If geopolitical risks intensify, particularly around key energy routes like the Strait of Hormuz, global supply disruptions could push crude prices significantly higher. According to Mr. Kotak, a sustained rise in crude oil prices would eventually flow through the entire economy:
Because India imports more than 85 percent of its crude oil, the economy is structurally exposed to global price shocks. This makes domestic inflation highly sensitive to international events.
The ace banker also warned that if crude oil approaches around $100 per barrel, India could face multiple macroeconomic pressures at the same time including higher inflation which shall reduce household purchasing power, a weaker rupee due to increased import demand for dollars, and a widening current account deficit as oil import bills rise.
These combined effects could make economic management more difficult for policymakers, especially if global conditions remain unstable.
One of the most striking parts of Kotak’s message is his call for caution. He urges both businesses and households to adopt what he describes as a “prepare for paranoia before the event” mindset.
In practical terms, this means: – avoiding excessive optimism about stable prices, planning finances assuming higher costs ahead, or prioritizing savings and resilience over discretionary spending.
Beyond oil prices, Kotak also highlights a broader structural shift in the world economy. He suggests that globalization may be giving way to a more fragmented, “tribal” economic system where countries prioritize control over critical resources and technologies.
This includes not just physical assets like energy, but also intangible ones such as artificial intelligence and digital infrastructure.
The implication is that economic cooperation may weaken, while competition for strategic resources intensifies.
Mr. Kotak also emphasized the need for India to strengthen its economic foundations including – maintaining fiscal discipline and controlled government deficits, building stronger reserves to handle external shocks, and reducing unnecessary consumption during periods of global uncertainty
His message aligns with broader economic caution also echoed in public messaging by Prime Minister Narendra Modi, particularly around energy conservation and responsible consumption.
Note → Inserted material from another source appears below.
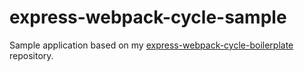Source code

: # express-webpack-cycle-sample
Sample application based on my [express-webpack-cycle-boilerplate](https://github.com/TimurKiyivinski/express-webpack-cycle-boilerplate) repository.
Kotak also critiqued the current corporate mindset, arguing that many companies are overly focused on quarterly earnings and stock price performance. He instead called for: longer-term thinking of 3 to 5 year horizons, with acceptance of “creative destruction” rather than artificial support and a shift toward nation-building as part of corporate responsibility.
For ordinary households, the implications are straightforward but significant. Monthly fuel and commuting costs may rise, while grocery and other essential goods could become more expensive as higher transport and input costs are passed through the supply chain. Savings may feel stretched if inflation accelerates, and interest rates could remain elevated for longer if price pressures persist. In short, household budgets could come under renewed strain if global oil prices rise sharply.
Overall, Kotak’s warning is less about predicting an immediate crisis and more about highlighting structural vulnerability. India’s heavy dependence on imported oil makes it sensitive to global shocks, meaning economic stability is not entirely within domestic control. The key takeaway is not panic, but preparedness, including tighter fiscal discipline, more cautious consumption, and a longer-term approach to financial planning at both national and household levels.
Disclaimer – The story covered in this article is discussed solely for informational and educational purposes. It should not be construed as investment advice or a recommendation to buy or sell any securities. Investors should conduct their own research or consult a financial advisor before making any investment decisions. Investments in securities market are subject to market risks. Read all the related documents carefully before investing.